SUPPLIED MATERIAL:
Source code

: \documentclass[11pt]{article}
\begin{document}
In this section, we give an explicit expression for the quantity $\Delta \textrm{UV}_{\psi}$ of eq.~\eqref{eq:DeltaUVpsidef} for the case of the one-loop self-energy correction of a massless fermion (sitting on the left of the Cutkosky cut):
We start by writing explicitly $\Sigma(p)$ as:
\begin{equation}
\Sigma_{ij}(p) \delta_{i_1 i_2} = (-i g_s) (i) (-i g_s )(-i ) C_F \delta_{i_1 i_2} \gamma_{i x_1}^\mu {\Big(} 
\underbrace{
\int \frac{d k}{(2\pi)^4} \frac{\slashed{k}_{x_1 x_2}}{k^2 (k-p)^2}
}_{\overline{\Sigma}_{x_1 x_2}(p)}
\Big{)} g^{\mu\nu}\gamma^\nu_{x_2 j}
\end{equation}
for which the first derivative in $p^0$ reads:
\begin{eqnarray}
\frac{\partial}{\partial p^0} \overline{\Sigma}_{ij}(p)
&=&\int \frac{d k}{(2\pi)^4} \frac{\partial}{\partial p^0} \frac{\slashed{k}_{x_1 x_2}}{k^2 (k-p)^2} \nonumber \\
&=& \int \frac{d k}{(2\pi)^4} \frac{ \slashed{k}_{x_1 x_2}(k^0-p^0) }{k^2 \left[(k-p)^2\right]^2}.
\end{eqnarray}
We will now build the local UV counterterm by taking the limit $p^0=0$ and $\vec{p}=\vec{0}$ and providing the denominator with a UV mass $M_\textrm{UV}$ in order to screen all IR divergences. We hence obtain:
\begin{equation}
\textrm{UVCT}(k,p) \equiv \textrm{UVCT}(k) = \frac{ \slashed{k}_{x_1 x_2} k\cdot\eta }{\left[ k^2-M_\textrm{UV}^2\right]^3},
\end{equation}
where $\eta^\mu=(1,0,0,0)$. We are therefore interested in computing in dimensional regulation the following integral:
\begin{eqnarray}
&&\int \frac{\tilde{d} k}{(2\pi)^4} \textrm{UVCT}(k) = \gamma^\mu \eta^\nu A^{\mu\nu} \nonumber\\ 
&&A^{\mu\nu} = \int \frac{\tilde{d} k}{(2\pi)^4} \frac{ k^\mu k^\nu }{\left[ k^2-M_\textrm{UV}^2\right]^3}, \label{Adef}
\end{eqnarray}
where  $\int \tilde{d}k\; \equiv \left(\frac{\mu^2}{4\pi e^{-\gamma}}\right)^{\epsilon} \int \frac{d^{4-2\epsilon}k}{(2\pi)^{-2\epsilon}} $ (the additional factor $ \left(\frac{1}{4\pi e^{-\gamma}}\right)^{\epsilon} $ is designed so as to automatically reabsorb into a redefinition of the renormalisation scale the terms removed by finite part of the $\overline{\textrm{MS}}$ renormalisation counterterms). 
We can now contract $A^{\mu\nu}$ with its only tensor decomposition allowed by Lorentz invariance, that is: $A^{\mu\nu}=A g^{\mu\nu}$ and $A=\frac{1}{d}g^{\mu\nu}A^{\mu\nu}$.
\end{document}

YOUR GOAL: Every entry above should be given again exactly as shown.

TASK OUTPUT:
Source code

: \documentclass[11pt]{article}
\begin{document}
In this section, we give an explicit expression for the quantity $\Delta \textrm{UV}_{\psi}$ of eq.~\eqref{eq:DeltaUVpsidef} for the case of the one-loop self-energy correction of a massless fermion (sitting on the left of the Cutkosky cut):
We start by writing explicitly $\Sigma(p)$ as:
\begin{equation}
\Sigma_{ij}(p) \delta_{i_1 i_2} = (-i g_s) (i) (-i g_s )(-i ) C_F \delta_{i_1 i_2} \gamma_{i x_1}^\mu {\Big(} 
\underbrace{
\int \frac{d k}{(2\pi)^4} \frac{\slashed{k}_{x_1 x_2}}{k^2 (k-p)^2}
}_{\overline{\Sigma}_{x_1 x_2}(p)}
\Big{)} g^{\mu\nu}\gamma^\nu_{x_2 j}
\end{equation}
for which the first derivative in $p^0$ reads:
\begin{eqnarray}
\frac{\partial}{\partial p^0} \overline{\Sigma}_{ij}(p)
&=&\int \frac{d k}{(2\pi)^4} \frac{\partial}{\partial p^0} \frac{\slashed{k}_{x_1 x_2}}{k^2 (k-p)^2} \nonumber \\
&=& \int \frac{d k}{(2\pi)^4} \frac{ \slashed{k}_{x_1 x_2}(k^0-p^0) }{k^2 \left[(k-p)^2\right]^2}.
\end{eqnarray}
We will now build the local UV counterterm by taking the limit $p^0=0$ and $\vec{p}=\vec{0}$ and providing the denominator with a UV mass $M_\textrm{UV}$ in order to screen all IR divergences. We hence obtain:
\begin{equation}
\textrm{UVCT}(k,p) \equiv \textrm{UVCT}(k) = \frac{ \slashed{k}_{x_1 x_2} k\cdot\eta }{\left[ k^2-M_\textrm{UV}^2\right]^3},
\end{equation}
where $\eta^\mu=(1,0,0,0)$. We are therefore interested in computing in dimensional regulation the following integral:
\begin{eqnarray}
&&\int \frac{\tilde{d} k}{(2\pi)^4} \textrm{UVCT}(k) = \gamma^\mu \eta^\nu A^{\mu\nu} \nonumber\\ 
&&A^{\mu\nu} = \int \frac{\tilde{d} k}{(2\pi)^4} \frac{ k^\mu k^\nu }{\left[ k^2-M_\textrm{UV}^2\right]^3}, \label{Adef}
\end{eqnarray}
where  $\int \tilde{d}k\; \equiv \left(\frac{\mu^2}{4\pi e^{-\gamma}}\right)^{\epsilon} \int \frac{d^{4-2\epsilon}k}{(2\pi)^{-2\epsilon}} $ (the additional factor $ \left(\frac{1}{4\pi e^{-\gamma}}\right)^{\epsilon} $ is designed so as to automatically reabsorb into a redefinition of the renormalisation scale the terms removed by finite part of the $\overline{\textrm{MS}}$ renormalisation counterterms). 
We can now contract $A^{\mu\nu}$ with its only tensor decomposition allowed by Lorentz invariance, that is: $A^{\mu\nu}=A g^{\mu\nu}$ and $A=\frac{1}{d}g^{\mu\nu}A^{\mu\nu}$.
\end{document}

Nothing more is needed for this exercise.